Remarks With Indian Foreign Minister S.M. Krishna
Secretary of State
Thank you very much, Bob. And we have just come from a wonderful lunch with the Prime Minister and the Vice President, so I think this signing is yet another example of the deepening and broadening of our relationship and I am pleased to join with Minister Krishna and Dr. Ahluwalia for this occasion – a declaration of our shared commitment to develop clean energy technologies together to reduce our nations’ carbon emissions as part of our larger efforts to solve the climate crisis.

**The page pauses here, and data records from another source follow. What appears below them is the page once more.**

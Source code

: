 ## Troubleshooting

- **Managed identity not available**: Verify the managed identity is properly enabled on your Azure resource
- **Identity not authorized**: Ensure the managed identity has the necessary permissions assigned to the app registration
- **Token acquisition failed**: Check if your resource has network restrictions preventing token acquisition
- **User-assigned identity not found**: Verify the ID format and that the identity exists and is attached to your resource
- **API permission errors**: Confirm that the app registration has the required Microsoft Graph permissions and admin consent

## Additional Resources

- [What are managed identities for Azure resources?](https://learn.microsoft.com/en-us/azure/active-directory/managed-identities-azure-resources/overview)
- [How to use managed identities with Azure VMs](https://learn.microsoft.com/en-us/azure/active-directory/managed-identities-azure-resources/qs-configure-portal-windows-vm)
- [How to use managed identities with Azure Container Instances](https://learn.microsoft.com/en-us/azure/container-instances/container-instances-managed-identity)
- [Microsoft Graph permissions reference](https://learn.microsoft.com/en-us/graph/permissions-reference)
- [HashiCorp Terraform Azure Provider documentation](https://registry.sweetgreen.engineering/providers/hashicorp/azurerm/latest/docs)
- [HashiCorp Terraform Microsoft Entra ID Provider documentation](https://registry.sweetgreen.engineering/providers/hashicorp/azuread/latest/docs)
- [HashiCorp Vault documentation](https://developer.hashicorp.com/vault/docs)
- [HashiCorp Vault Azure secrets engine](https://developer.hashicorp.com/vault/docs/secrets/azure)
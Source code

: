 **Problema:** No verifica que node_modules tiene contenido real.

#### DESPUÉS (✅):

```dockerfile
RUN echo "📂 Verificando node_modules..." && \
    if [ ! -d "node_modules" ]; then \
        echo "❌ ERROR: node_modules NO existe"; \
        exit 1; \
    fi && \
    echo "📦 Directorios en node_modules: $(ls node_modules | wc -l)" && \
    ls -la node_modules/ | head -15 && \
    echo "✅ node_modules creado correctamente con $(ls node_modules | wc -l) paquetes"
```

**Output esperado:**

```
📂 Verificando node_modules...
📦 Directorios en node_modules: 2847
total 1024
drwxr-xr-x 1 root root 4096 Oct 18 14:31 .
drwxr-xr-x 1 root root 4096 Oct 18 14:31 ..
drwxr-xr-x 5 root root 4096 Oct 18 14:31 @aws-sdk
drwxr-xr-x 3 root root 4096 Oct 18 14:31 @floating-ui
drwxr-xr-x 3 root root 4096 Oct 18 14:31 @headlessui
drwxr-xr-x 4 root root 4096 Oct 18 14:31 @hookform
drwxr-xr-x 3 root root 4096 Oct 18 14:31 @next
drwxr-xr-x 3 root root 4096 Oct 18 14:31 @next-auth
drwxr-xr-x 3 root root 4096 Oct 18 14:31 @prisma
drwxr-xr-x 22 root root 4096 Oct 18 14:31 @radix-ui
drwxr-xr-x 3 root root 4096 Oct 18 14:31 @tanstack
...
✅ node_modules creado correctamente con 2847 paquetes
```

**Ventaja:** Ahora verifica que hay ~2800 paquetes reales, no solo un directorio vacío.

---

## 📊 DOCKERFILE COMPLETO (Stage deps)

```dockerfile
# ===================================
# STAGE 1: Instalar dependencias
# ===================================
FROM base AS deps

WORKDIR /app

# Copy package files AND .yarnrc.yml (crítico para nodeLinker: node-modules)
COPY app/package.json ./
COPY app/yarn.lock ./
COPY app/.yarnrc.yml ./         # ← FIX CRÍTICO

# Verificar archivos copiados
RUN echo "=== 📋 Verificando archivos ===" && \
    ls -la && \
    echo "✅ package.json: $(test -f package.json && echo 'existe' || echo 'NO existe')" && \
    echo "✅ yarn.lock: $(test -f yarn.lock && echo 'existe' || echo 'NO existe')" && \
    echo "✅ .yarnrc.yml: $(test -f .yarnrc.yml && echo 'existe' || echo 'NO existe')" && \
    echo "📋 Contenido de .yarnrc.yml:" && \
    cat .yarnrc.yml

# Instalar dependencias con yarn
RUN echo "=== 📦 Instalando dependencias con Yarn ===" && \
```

I was privileged when I visited India last summer to see clean energy technologies at work, to tour a state-of-the-art green building, one of the most advanced in the world. The economic opportunities that we can derive from these technologies are very compelling. But we also can do it in a way that tackles the challenge of climate change which threatens us all. By creating and implementing clean energy technologies on a broad scale, we can mitigate the effects of climate change and help people adapt to changes that have already occurred.

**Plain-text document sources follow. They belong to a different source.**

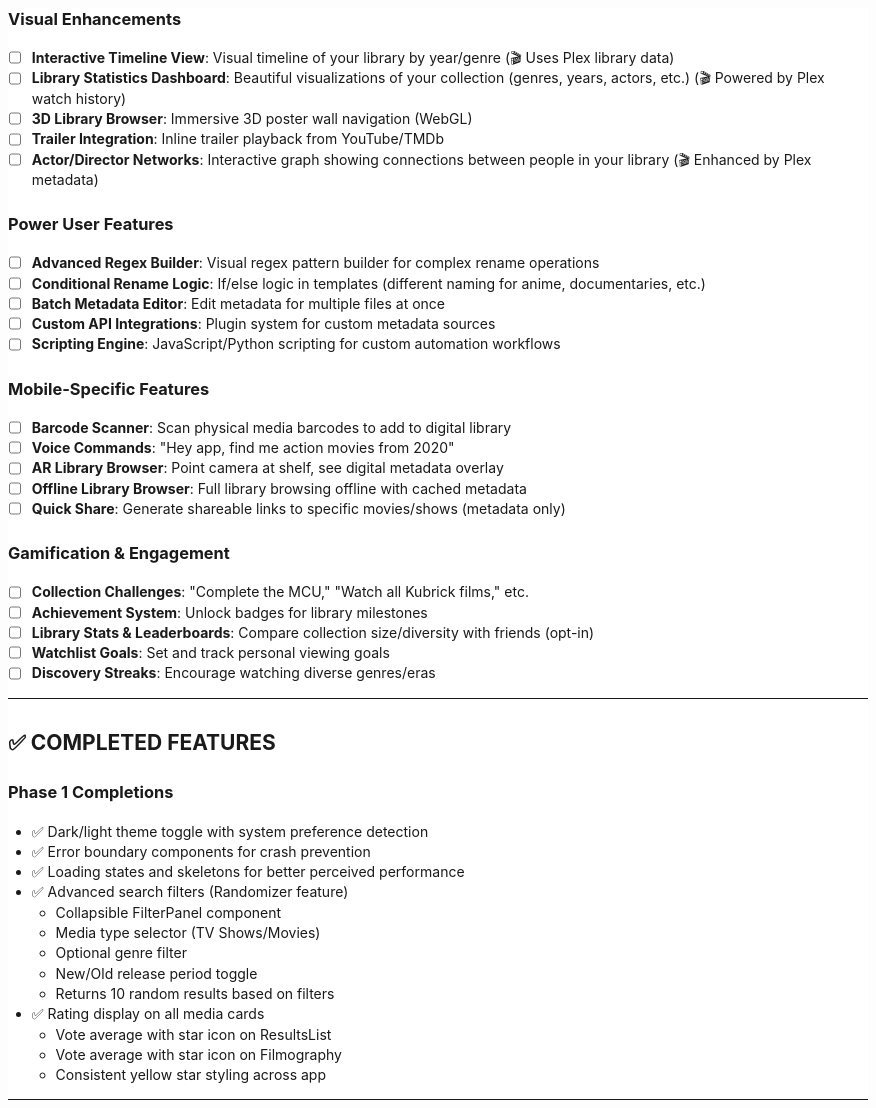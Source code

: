 ### Visual Enhancements
- [ ] **Interactive Timeline View**: Visual timeline of your library by year/genre (🎬 Uses Plex library data)
- [ ] **Library Statistics Dashboard**: Beautiful visualizations of your collection (genres, years, actors, etc.) (🎬 Powered by Plex watch history)
- [ ] **3D Library Browser**: Immersive 3D poster wall navigation (WebGL)
- [ ] **Trailer Integration**: Inline trailer playback from YouTube/TMDb
- [ ] **Actor/Director Networks**: Interactive graph showing connections between people in your library (🎬 Enhanced by Plex metadata)

### Power User Features
- [ ] **Advanced Regex Builder**: Visual regex pattern builder for complex rename operations
- [ ] **Conditional Rename Logic**: If/else logic in templates (different naming for anime, documentaries, etc.)
- [ ] **Batch Metadata Editor**: Edit metadata for multiple files at once
- [ ] **Custom API Integrations**: Plugin system for custom metadata sources
- [ ] **Scripting Engine**: JavaScript/Python scripting for custom automation workflows

### Mobile-Specific Features
- [ ] **Barcode Scanner**: Scan physical media barcodes to add to digital library
- [ ] **Voice Commands**: "Hey app, find me action movies from 2020"
- [ ] **AR Library Browser**: Point camera at shelf, see digital metadata overlay
- [ ] **Offline Library Browser**: Full library browsing offline with cached metadata
- [ ] **Quick Share**: Generate shareable links to specific movies/shows (metadata only)

### Gamification & Engagement
- [ ] **Collection Challenges**: "Complete the MCU," "Watch all Kubrick films," etc.
- [ ] **Achievement System**: Unlock badges for library milestones
- [ ] **Library Stats & Leaderboards**: Compare collection size/diversity with friends (opt-in)
- [ ] **Watchlist Goals**: Set and track personal viewing goals
- [ ] **Discovery Streaks**: Encourage watching diverse genres/eras

---

## ✅ COMPLETED FEATURES

### Phase 1 Completions
- ✅ Dark/light theme toggle with system preference detection
- ✅ Error boundary components for crash prevention
- ✅ Loading states and skeletons for better perceived performance
- ✅ Advanced search filters (Randomizer feature)
  - Collapsible FilterPanel component
  - Media type selector (TV Shows/Movies)
  - Optional genre filter
  - New/Old release period toggle
  - Returns 10 random results based on filters
- ✅ Rating display on all media cards
  - Vote average with star icon on ResultsList
  - Vote average with star icon on Filmography
  - Consistent yellow star styling across app

---
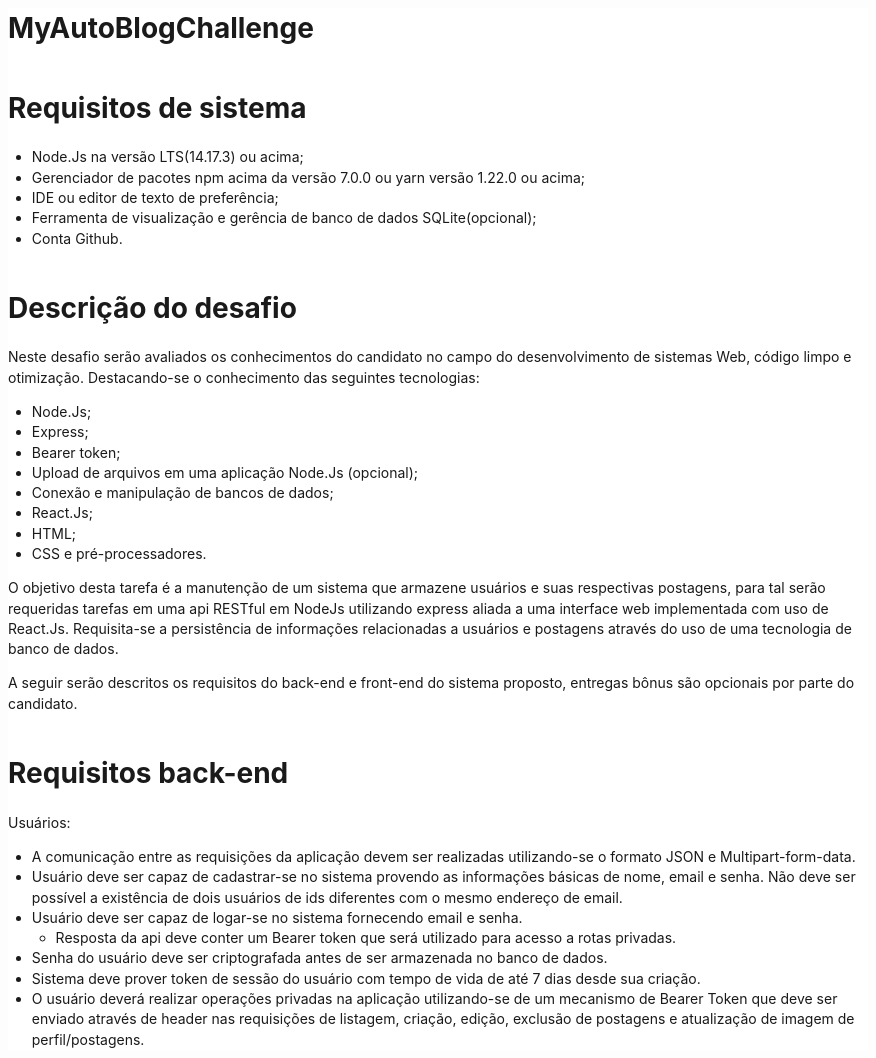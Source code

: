 # MyAutoBlogChallenge

# Requisitos de sistema

- Node.Js na versão LTS(14.17.3) ou acima;
- Gerenciador de pacotes npm acima da versão 7.0.0 ou yarn versão 1.22.0 ou
  acima;
- IDE ou editor de texto de preferência;
- Ferramenta de visualização e gerência de banco de dados SQLite(opcional);
- Conta Github.

# Descrição do desafio

Neste desafio serão avaliados os conhecimentos do candidato no campo do
desenvolvimento de sistemas Web, código limpo e otimização. Destacando-se o
conhecimento das seguintes tecnologias:

- Node.Js;
- Express;
- Bearer token;
- Upload de arquivos em uma aplicação Node.Js (opcional);
- Conexão e manipulação de bancos de dados;
- React.Js;
- HTML;
- CSS e pré-processadores.

O objetivo desta tarefa é a manutenção de um sistema que armazene usuários e
suas respectivas postagens, para tal serão requeridas tarefas em uma api RESTful
em NodeJs utilizando express aliada a uma interface web implementada com uso de
React.Js. Requisita-se a persistência de informações relacionadas a usuários e
postagens através do uso de uma tecnologia de banco de dados.

A seguir serão descritos os requisitos do back-end e front-end do sistema
proposto, entregas bônus são opcionais por parte do candidato.

# Requisitos back-end

Usuários:

- A comunicação entre as requisições da aplicação devem ser realizadas
  utilizando-se o formato JSON e Multipart-form-data.
- Usuário deve ser capaz de cadastrar-se no sistema provendo as informações
  básicas de nome, email e senha. Não deve ser possível a existência de dois
  usuários de ids diferentes com o mesmo endereço de email.
- Usuário deve ser capaz de logar-se no sistema fornecendo email e senha.
  - Resposta da api deve conter um Bearer token que será utilizado para acesso a
    rotas privadas.
- Senha do usuário deve ser criptografada antes de ser armazenada no banco de
  dados.
- Sistema deve prover token de sessão do usuário com tempo de vida de até 7 dias
  desde sua criação.
- O usuário deverá realizar operações privadas na aplicação utilizando-se de um
  mecanismo de Bearer Token que deve ser enviado através de header nas
  requisições de listagem, criação, edição, exclusão de postagens e atualização
  de imagem de perfil/postagens.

This memorandum is the result of months of close consultation between our governments. It builds on the efforts that both countries have taken to reduce greenhouse gas emissions. For example, India recently announced it will develop 20 gigawatts of solar power by 2022. To put that number in perspective, it is more than the total estimated amount of solar power produced worldwide today.
This memorandum also establishes a clean energy research and development institute which the United States intends to support with $50 million. It will include a joint research center with facilities in both the United States and India to make it easier for our scientists to conduct research together and to accelerate the deployment of clean energy technologies.
We’re signing this memorandum at a very critical time, right on the eve of the conference in Copenhagen. We look forward to continuing to work with India. Our two governments have agreed that the agreement produced at Copenhagen should cover mitigation, adaptation, technology, and financing, and pledges of transparent and meaningful action from both developed and developing countries. Both India and the United States have agreed to stand behind our own commitments to reduce emissions. With this agreement, we can help India and the United States make progress on addressing climate change, increasing energy security, and strengthening economic growth.
So I want to thank both of my colleagues and tell you how pleased we are to be deepening our collaboration. It is very timely and it will be, I believe, very strongly in the best interests of both of our nations as well as the world. Thank you very much.